Which lines of the entries contain the word "example"? Please list them.

_Rendered images with source text_
%%

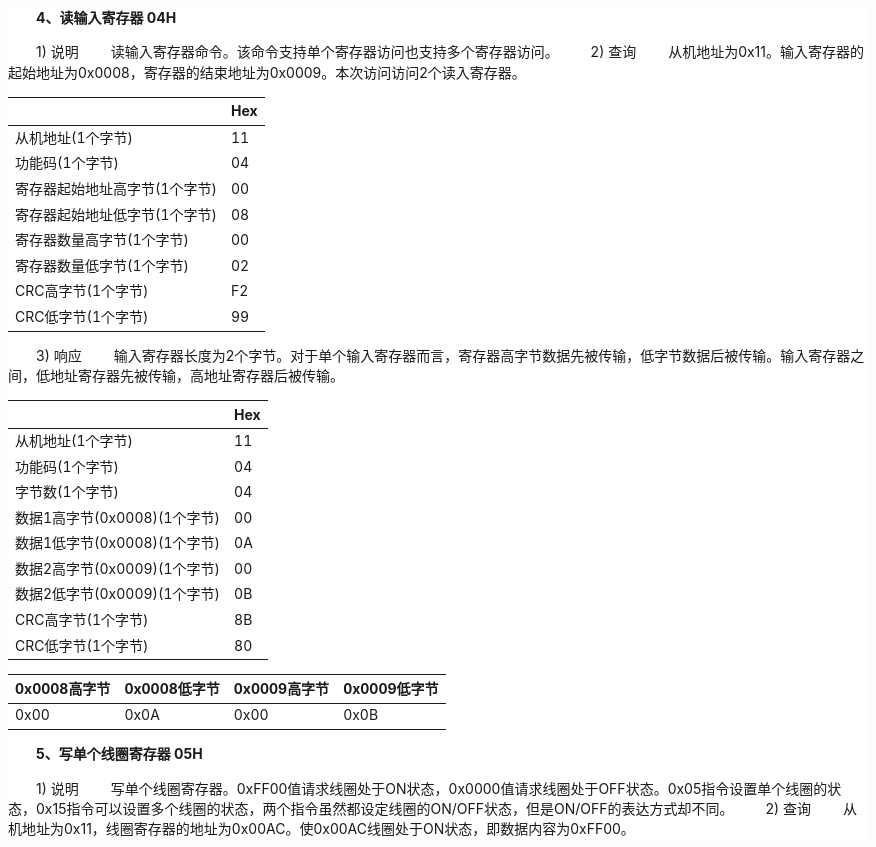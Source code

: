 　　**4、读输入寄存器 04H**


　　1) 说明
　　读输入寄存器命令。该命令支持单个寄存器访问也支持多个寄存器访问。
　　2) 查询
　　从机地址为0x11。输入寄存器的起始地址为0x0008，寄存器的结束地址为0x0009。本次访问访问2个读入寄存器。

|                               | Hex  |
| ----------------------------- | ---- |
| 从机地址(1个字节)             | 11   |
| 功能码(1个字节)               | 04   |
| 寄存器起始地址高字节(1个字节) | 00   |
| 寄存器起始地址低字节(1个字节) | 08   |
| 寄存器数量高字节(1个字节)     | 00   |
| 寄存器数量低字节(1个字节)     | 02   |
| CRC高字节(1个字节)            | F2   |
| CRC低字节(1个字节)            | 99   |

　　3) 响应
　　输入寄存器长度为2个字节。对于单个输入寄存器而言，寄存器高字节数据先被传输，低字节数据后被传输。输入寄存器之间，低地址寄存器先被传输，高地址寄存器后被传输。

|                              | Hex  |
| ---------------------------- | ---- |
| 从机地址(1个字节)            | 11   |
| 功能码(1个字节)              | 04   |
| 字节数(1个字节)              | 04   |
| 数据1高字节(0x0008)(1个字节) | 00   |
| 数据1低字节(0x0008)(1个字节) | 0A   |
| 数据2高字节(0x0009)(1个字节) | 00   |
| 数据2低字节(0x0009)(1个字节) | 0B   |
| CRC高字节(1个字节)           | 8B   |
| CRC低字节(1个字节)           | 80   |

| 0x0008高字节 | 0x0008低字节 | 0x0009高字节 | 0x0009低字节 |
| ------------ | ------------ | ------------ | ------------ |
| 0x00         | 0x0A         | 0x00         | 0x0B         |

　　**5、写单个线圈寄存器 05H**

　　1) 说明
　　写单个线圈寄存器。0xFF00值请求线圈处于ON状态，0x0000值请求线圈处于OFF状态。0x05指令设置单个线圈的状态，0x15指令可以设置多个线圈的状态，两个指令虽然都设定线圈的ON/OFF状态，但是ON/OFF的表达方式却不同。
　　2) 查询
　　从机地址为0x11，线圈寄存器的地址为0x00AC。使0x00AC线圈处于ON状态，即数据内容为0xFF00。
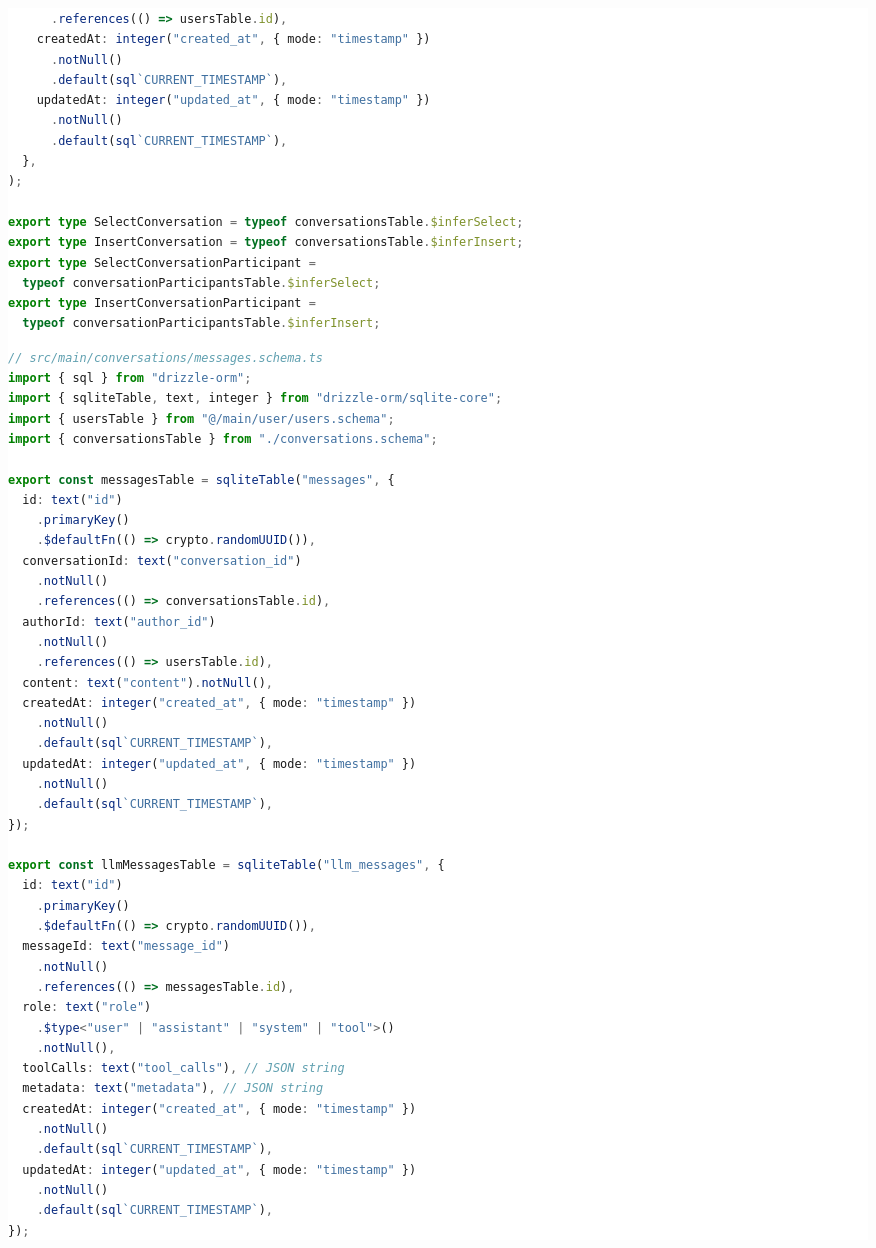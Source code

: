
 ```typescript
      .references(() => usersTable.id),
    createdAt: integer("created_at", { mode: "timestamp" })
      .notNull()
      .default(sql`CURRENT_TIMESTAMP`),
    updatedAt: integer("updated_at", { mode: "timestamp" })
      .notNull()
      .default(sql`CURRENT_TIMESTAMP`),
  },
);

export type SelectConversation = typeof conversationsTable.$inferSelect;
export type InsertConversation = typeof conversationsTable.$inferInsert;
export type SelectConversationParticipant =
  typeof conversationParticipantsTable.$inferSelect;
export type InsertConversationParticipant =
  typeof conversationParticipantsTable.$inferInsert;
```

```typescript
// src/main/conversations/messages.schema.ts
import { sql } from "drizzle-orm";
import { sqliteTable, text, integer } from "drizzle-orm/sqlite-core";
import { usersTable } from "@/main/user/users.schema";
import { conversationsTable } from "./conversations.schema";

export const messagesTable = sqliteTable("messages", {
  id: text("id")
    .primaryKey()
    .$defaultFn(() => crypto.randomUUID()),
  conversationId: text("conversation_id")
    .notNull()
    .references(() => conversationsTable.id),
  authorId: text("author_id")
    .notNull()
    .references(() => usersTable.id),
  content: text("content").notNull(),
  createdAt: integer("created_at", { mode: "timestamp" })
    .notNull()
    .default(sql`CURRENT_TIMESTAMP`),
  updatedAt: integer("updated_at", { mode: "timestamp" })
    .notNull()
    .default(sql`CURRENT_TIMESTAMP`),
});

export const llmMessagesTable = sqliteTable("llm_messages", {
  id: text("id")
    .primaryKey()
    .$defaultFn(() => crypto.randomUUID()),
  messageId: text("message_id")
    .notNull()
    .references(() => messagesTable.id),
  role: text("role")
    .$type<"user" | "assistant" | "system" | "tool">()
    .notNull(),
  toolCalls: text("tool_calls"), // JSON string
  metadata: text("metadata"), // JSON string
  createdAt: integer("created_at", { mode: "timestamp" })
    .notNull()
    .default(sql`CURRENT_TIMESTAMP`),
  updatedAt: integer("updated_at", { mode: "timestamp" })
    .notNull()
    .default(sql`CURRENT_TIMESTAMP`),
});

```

%%
%%

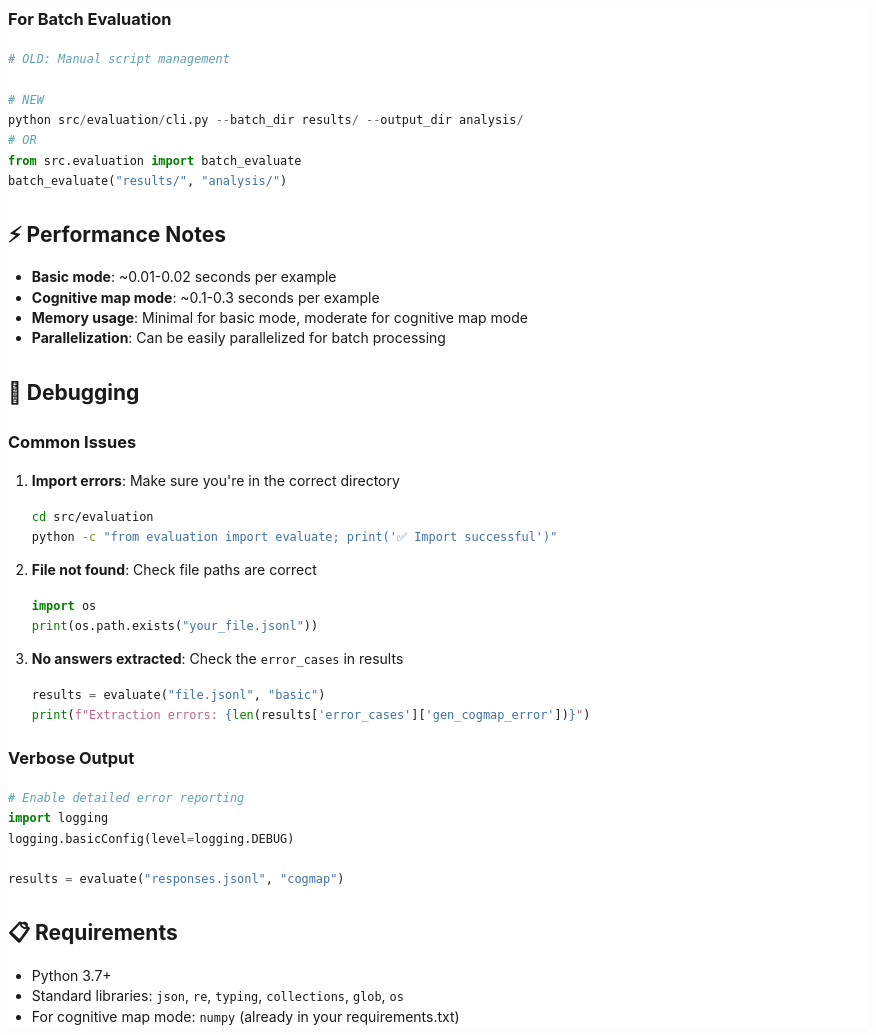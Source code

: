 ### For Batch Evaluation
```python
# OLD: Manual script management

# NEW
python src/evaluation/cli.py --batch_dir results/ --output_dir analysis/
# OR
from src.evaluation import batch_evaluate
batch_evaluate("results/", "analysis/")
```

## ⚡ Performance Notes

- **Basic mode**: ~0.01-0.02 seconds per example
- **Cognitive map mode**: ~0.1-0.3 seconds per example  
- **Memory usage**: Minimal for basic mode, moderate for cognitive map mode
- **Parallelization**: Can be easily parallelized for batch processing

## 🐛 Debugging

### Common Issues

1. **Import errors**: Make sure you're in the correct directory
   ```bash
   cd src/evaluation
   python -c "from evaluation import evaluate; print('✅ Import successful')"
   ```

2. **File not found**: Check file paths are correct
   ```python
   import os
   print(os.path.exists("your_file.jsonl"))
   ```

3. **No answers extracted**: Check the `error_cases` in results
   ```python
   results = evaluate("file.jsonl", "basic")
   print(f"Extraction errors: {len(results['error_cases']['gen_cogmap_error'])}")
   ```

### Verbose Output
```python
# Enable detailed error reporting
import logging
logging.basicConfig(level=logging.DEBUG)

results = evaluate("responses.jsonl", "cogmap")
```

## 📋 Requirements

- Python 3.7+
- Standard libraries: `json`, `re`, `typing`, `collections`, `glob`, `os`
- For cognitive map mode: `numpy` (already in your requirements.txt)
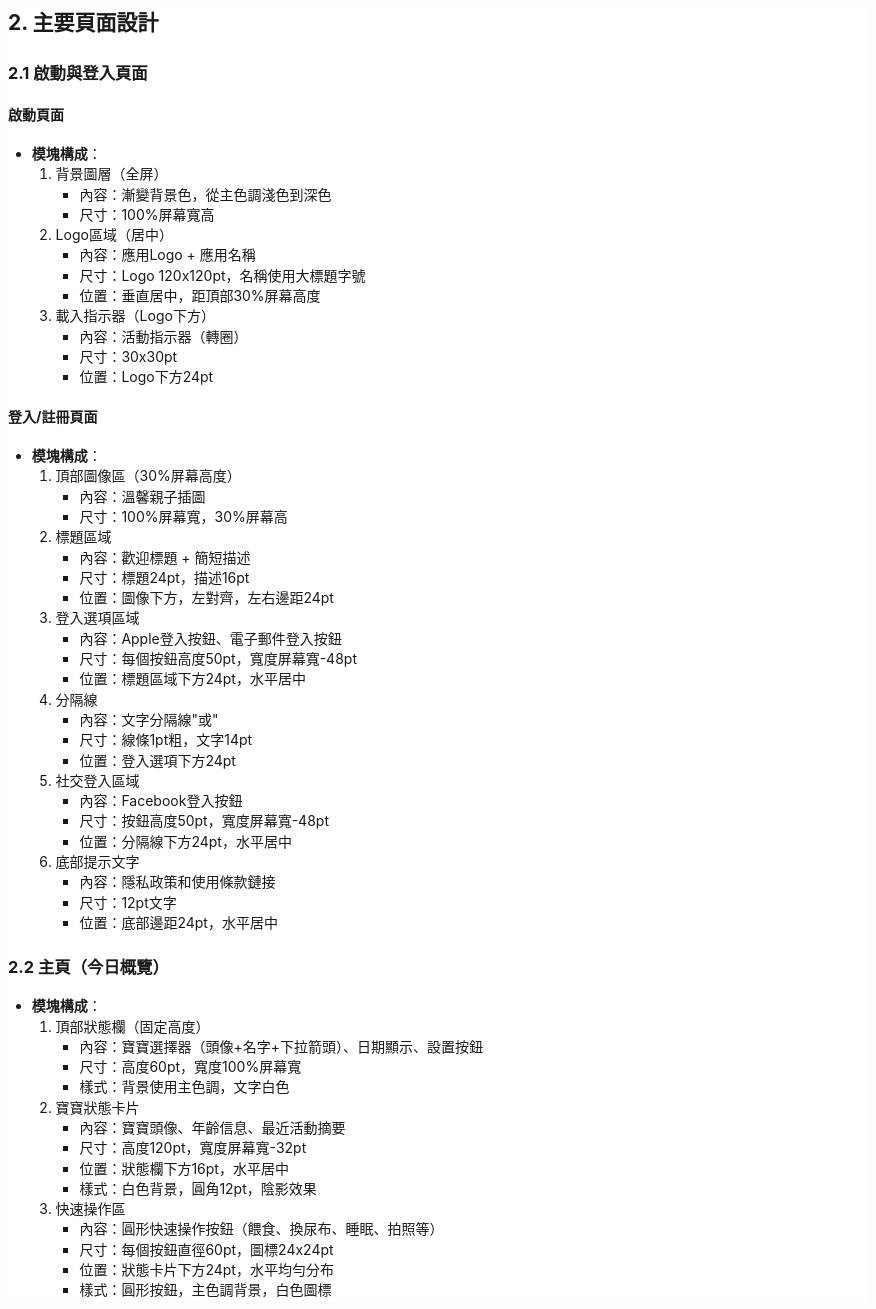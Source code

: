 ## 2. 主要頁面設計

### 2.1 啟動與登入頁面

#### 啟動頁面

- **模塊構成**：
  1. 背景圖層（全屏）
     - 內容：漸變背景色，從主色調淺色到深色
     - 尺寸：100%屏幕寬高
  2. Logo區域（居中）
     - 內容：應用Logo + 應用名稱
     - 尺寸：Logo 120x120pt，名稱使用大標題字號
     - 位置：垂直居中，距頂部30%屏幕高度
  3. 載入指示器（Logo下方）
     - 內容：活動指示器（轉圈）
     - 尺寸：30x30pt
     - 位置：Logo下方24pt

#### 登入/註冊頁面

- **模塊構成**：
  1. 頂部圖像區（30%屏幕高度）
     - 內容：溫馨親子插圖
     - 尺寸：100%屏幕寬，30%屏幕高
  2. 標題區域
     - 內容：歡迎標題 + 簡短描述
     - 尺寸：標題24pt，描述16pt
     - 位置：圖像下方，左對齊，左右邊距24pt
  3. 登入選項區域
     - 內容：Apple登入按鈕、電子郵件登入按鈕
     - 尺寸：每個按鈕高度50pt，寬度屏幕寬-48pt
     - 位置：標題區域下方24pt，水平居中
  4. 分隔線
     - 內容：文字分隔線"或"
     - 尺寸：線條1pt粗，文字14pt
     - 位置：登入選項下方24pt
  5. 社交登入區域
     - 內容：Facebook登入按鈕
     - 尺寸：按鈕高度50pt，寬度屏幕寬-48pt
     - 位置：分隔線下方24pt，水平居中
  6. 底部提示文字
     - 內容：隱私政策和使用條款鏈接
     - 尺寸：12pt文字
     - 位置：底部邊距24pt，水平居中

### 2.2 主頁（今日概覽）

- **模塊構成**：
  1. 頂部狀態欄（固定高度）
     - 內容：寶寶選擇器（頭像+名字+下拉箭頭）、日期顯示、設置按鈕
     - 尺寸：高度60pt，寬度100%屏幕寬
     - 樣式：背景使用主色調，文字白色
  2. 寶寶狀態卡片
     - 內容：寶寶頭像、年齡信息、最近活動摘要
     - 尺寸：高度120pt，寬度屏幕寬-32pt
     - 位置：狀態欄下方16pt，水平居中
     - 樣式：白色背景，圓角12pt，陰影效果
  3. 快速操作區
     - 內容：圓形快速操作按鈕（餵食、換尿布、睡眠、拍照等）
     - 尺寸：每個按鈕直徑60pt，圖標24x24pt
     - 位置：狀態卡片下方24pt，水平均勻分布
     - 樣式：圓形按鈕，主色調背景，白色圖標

%%

_SOLUTION TO THE PROBLEM_
- **Basic mode**: ~0.01-0.02 seconds per example
- **Cognitive map mode**: ~0.1-0.3 seconds per example  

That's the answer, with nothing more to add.